Segment Start: Input material

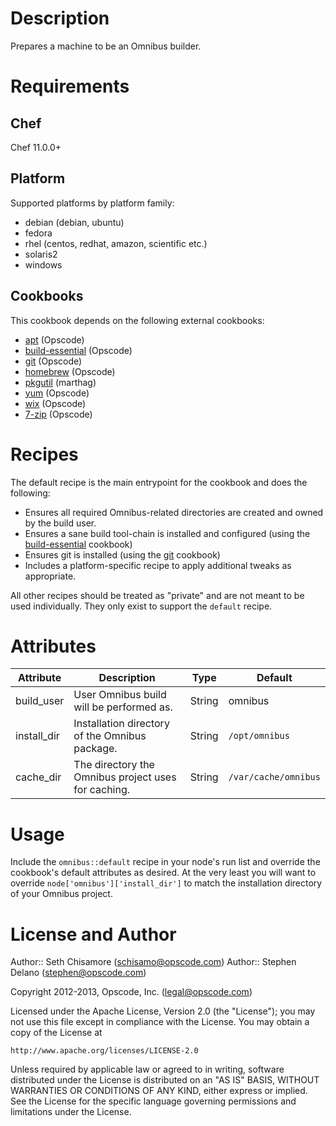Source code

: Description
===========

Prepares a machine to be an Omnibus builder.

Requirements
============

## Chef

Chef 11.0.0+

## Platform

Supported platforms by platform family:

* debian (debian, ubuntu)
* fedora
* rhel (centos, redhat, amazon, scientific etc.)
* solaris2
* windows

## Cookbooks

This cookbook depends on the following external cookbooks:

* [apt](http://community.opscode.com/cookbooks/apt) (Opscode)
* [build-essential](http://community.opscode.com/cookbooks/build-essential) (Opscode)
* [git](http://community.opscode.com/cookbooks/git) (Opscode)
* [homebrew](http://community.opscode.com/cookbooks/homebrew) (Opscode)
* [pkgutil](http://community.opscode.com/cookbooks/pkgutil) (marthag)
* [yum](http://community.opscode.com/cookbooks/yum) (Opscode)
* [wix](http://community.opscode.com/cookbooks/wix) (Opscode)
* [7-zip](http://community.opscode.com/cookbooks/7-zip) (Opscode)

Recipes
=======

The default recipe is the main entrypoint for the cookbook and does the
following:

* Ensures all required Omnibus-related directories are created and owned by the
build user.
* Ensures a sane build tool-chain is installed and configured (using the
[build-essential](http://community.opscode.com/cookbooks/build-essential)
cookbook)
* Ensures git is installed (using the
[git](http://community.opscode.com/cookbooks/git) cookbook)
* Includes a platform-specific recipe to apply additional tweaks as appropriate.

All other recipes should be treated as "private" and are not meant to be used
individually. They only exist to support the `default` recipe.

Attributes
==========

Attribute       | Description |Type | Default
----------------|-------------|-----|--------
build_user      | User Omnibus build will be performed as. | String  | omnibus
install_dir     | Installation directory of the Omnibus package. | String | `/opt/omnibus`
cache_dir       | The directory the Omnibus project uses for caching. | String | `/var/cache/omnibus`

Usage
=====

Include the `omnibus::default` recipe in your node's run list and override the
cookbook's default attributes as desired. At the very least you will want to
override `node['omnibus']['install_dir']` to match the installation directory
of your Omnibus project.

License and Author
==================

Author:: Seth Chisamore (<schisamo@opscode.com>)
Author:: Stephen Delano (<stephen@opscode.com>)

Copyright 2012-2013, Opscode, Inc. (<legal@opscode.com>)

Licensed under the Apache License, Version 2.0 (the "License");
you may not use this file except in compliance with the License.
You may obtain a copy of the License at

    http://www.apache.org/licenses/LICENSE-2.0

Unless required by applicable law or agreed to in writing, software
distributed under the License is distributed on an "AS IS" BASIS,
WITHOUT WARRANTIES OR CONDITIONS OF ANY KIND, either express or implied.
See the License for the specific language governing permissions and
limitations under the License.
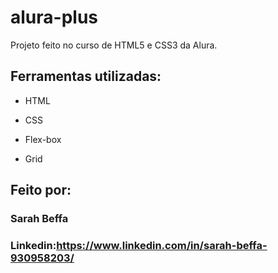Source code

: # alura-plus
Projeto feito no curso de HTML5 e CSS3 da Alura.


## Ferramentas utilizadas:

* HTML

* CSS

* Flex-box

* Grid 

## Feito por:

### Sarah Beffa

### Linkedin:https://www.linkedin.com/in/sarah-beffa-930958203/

Segment End: Input material

- Problem description:
Each line of the data needs to be output exactly, with any image excluded.

- Completed exercise:
Source code

: Description
===========

Prepares a machine to be an Omnibus builder.

Requirements
============

## Chef

Chef 11.0.0+

## Platform

Supported platforms by platform family:

* debian (debian, ubuntu)
* fedora
* rhel (centos, redhat, amazon, scientific etc.)
* solaris2
* windows

## Cookbooks

This cookbook depends on the following external cookbooks:

* [apt](http://community.opscode.com/cookbooks/apt) (Opscode)
* [build-essential](http://community.opscode.com/cookbooks/build-essential) (Opscode)
* [git](http://community.opscode.com/cookbooks/git) (Opscode)
* [homebrew](http://community.opscode.com/cookbooks/homebrew) (Opscode)
* [pkgutil](http://community.opscode.com/cookbooks/pkgutil) (marthag)
* [yum](http://community.opscode.com/cookbooks/yum) (Opscode)
* [wix](http://community.opscode.com/cookbooks/wix) (Opscode)
* [7-zip](http://community.opscode.com/cookbooks/7-zip) (Opscode)

Recipes
=======

The default recipe is the main entrypoint for the cookbook and does the
following:

* Ensures all required Omnibus-related directories are created and owned by the
build user.
* Ensures a sane build tool-chain is installed and configured (using the
[build-essential](http://community.opscode.com/cookbooks/build-essential)
cookbook)
* Ensures git is installed (using the
[git](http://community.opscode.com/cookbooks/git) cookbook)
* Includes a platform-specific recipe to apply additional tweaks as appropriate.

All other recipes should be treated as "private" and are not meant to be used
individually. They only exist to support the `default` recipe.

Attributes
==========

Attribute       | Description |Type | Default
----------------|-------------|-----|--------
build_user      | User Omnibus build will be performed as. | String  | omnibus
install_dir     | Installation directory of the Omnibus package. | String | `/opt/omnibus`
cache_dir       | The directory the Omnibus project uses for caching. | String | `/var/cache/omnibus`

Usage
=====

Include the `omnibus::default` recipe in your node's run list and override the
cookbook's default attributes as desired. At the very least you will want to
override `node['omnibus']['install_dir']` to match the installation directory
of your Omnibus project.

License and Author
==================

Author:: Seth Chisamore (<schisamo@opscode.com>)
Author:: Stephen Delano (<stephen@opscode.com>)

Copyright 2012-2013, Opscode, Inc. (<legal@opscode.com>)

Licensed under the Apache License, Version 2.0 (the "License");
you may not use this file except in compliance with the License.
You may obtain a copy of the License at

    http://www.apache.org/licenses/LICENSE-2.0

Unless required by applicable law or agreed to in writing, software
distributed under the License is distributed on an "AS IS" BASIS,
WITHOUT WARRANTIES OR CONDITIONS OF ANY KIND, either express or implied.
See the License for the specific language governing permissions and
limitations under the License.
Source code

: # alura-plus
Projeto feito no curso de HTML5 e CSS3 da Alura.


## Ferramentas utilizadas:

* HTML

* CSS

* Flex-box

* Grid 

## Feito por:

### Sarah Beffa

### Linkedin:https://www.linkedin.com/in/sarah-beffa-930958203/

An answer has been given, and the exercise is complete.